Las Vegas Sun

May 20, 2024

Lawmakers face much bigger tests than the deadline they just met

As the Gang of 63 passed major legislation out of committee and entombed many other bills, it struck me as highly ironic that this putative deadline for final action came on Good Friday.

“I tell people that if you don’t believe in resurrection, all you need to do is come to Carson City,” one veteran lobbyist wryly observed.

Indeed, Friday in the capital was emblematic of this session, bereft of any sense of real urgency and draped in an illusion of progress. “They have to vote on all the bills today or they can’t be voted on any longer,” Assembly Speaker Barbara Buckley explained to a rapt group of Reno first graders watching the floor action from the balcony.

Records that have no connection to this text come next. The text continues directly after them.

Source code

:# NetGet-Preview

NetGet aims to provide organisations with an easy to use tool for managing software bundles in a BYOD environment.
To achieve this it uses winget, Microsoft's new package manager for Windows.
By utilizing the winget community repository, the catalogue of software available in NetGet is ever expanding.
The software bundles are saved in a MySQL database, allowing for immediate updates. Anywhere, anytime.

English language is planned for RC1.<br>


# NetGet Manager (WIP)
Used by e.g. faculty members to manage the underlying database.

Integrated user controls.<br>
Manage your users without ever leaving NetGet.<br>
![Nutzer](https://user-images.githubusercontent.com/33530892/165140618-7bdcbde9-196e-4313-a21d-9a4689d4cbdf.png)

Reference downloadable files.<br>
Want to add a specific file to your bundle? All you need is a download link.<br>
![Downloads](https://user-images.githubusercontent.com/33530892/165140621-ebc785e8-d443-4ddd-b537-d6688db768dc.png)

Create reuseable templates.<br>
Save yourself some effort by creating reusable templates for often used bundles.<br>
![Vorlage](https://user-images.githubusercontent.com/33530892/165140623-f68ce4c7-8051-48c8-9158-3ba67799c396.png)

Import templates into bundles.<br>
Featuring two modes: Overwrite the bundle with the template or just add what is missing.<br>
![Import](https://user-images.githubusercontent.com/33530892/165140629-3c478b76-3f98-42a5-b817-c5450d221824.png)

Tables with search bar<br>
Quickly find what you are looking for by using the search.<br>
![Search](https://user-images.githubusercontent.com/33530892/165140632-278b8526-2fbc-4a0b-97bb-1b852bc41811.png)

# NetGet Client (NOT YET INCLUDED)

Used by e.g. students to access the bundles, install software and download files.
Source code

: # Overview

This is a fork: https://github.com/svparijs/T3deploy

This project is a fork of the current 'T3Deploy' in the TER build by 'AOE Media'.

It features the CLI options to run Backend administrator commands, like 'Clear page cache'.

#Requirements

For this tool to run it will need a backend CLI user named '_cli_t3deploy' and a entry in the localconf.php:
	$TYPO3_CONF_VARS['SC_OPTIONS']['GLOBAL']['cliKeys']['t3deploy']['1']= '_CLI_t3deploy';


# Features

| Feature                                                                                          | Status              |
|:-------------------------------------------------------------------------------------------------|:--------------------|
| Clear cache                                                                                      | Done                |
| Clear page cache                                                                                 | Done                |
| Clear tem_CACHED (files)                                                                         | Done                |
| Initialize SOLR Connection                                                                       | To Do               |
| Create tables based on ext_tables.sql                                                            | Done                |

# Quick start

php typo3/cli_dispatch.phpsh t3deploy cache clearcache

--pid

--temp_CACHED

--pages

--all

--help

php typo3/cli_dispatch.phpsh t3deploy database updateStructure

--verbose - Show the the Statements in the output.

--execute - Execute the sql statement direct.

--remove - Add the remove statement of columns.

I understand Buckley’s desire not to tell the complete truth to the impressionable youngsters who believed they were watching government in action, performing important, conclusive tasks. But those who have been here for some time know that the deadlines in the 120-day session — Friday’s was for measures to be out of committee in the house where they originated — are a sham, that bills nailed to the cross can still make it to heavenly passage in another form (amendments on the floor or the other house).

This was not the beginning of the end. It was, after slightly more than half the session is complete, a meaningless guidepost and an ominous sign that the real work will be horrifically compressed into a few weeks at the end. And although it is not listed among the key legislative measures to be processed, the most important document, yet to be produced, is The Bill of Particulars.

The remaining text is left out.